After a QSP, the purchasing corporation can make the election, which creates a legal fiction for U.S. tax purposes. The foreign target, or “old target,” is treated as if it sold all its assets at fair market value on the acquisition date. Immediately after, a “new target” is treated as purchasing those same assets.
The purchase price for these assets is based on what the acquirer paid for the stock, plus the target’s liabilities. This process is a construct of U.S. tax law and does not affect the transaction’s legal or tax status in the foreign country.
A consequence of a Section 338(g) election is the change in the tax basis of the foreign target’s assets for U.S. tax purposes. The “new” foreign target is treated as having purchased the assets at fair market value. This “stepped-up” basis can lead to larger depreciation and amortization deductions, which may reduce the foreign target’s income subject to U.S. tax, such as Global Intangible Low-Taxed Income (GILTI).
The deemed sale of assets by the “old” target generates a gain or loss recognized for U.S. tax purposes. If the foreign target is a Controlled Foreign Corporation (CFC), this deemed gain can create income, such as Subpart F income, that is immediately taxable to the U.S. shareholders. The character of this gain depends on the nature of the assets sold.
The election also eliminates the foreign target’s historical tax attributes, including all accumulated earnings and profits (E&P) and foreign income taxes paid. The “new” target begins with a zero E&P balance, which prevents the U.S. acquirer from inheriting a large E&P account. This simplifies future tax planning for distributions.
The election impacts U.S. foreign tax credits. Internal Revenue Code Section 901 can disallow a foreign tax credit for foreign taxes paid on the portion of an asset’s value that is stepped-up for U.S. purposes but not for foreign tax purposes. If the foreign target is a Passive Foreign Investment Company (PFIC), the election’s deemed sale can purge the PFIC taint, allowing the “new” target to start fresh without that status.
To make a Section 338(g) election, the purchasing corporation must file Form 8023, Elections Under Section 338 for Corporations Making Qualified Stock Purchases. The form requires information about the buyer and target, including names, employer identification numbers (EINs), addresses, and the acquisition date. If the target was a Controlled Foreign Corporation (CFC), information about its U.S. shareholders may also be needed.
Two calculations are necessary for the election’s reporting: the Aggregate Deemed Sale Price (ADSP) and the Adjusted Grossed-Up Basis (AGUB). The ADSP determines the gain or loss for the “old target” on the deemed asset sale.
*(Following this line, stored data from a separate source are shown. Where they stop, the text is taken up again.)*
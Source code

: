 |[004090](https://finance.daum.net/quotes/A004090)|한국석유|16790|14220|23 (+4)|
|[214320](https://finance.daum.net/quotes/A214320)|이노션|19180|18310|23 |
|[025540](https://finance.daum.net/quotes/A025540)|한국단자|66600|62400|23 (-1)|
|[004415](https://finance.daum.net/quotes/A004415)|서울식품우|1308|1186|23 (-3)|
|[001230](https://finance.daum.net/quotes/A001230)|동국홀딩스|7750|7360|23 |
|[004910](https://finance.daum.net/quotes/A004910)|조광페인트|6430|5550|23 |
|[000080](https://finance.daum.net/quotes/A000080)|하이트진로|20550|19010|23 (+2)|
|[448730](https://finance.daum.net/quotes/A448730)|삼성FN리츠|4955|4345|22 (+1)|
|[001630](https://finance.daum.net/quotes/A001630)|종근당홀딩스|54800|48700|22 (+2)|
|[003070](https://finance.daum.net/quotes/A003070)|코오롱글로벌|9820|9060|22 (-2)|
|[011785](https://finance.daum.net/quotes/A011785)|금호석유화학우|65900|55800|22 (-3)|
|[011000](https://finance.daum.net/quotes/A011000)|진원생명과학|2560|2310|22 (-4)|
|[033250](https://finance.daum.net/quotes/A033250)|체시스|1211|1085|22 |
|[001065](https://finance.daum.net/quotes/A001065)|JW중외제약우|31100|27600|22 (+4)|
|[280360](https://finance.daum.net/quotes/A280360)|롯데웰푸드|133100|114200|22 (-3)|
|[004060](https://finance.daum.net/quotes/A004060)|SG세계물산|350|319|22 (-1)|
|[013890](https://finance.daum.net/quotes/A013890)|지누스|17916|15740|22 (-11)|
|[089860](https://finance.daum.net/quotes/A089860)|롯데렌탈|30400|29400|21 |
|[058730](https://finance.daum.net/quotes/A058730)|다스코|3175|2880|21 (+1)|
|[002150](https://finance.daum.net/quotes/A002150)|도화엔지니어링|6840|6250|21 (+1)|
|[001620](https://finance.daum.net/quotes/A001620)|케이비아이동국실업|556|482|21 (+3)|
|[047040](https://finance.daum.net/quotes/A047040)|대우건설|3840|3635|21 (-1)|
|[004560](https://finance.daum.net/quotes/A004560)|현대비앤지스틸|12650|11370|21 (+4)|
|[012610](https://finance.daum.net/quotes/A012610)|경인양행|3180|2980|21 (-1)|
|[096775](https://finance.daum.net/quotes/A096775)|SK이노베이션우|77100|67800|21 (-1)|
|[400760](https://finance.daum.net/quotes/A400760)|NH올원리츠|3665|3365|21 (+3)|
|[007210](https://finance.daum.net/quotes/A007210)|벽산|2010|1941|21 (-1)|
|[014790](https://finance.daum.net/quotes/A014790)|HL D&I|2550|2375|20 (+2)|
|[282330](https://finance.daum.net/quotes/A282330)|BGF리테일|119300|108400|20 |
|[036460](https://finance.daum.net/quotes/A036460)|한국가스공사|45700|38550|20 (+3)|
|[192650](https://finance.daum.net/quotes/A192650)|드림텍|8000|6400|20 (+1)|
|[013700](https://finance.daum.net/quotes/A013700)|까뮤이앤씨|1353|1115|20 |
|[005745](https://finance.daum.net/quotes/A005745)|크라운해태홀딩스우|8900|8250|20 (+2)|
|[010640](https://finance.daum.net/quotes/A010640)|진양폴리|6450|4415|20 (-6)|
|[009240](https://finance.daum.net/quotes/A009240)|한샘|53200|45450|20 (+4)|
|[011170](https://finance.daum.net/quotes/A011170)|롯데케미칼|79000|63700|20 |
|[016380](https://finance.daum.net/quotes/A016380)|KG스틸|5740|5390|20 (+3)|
Its formula includes the grossed-up amount realized on the stock sale plus the old target’s liabilities.
The AGUB calculation determines the asset basis for the “new target.” This formula includes the grossed-up basis of the purchased stock plus the new target’s liabilities. The AGUB is then allocated among the target’s assets using a seven-class residual method:
The purchasing corporation must follow a strict timeline for filing the election. The completed Form 8023 must be filed no later than the 15th day of the ninth month after the month in which the acquisition date occurs. Failure to file on time can invalidate the election, which is irrevocable once made.
The form is filed with the IRS service center where the purchasing corporation files its income tax return. The U.S. acquirer must also file Form 8883, Asset Allocation Statement Under Section 338, which details the AGUB allocation. A copy of Form 8883 must be attached to the purchasing corporation’s income tax return for the year of the acquisition.
If the foreign target was a CFC, the election is not valid unless the buyer provides written notice to certain U.S. shareholders of the target. This notice informs them of the election and its potential tax consequences. For ongoing compliance, the “new” foreign target must use the stepped-up asset basis for all future U.S. tax reporting.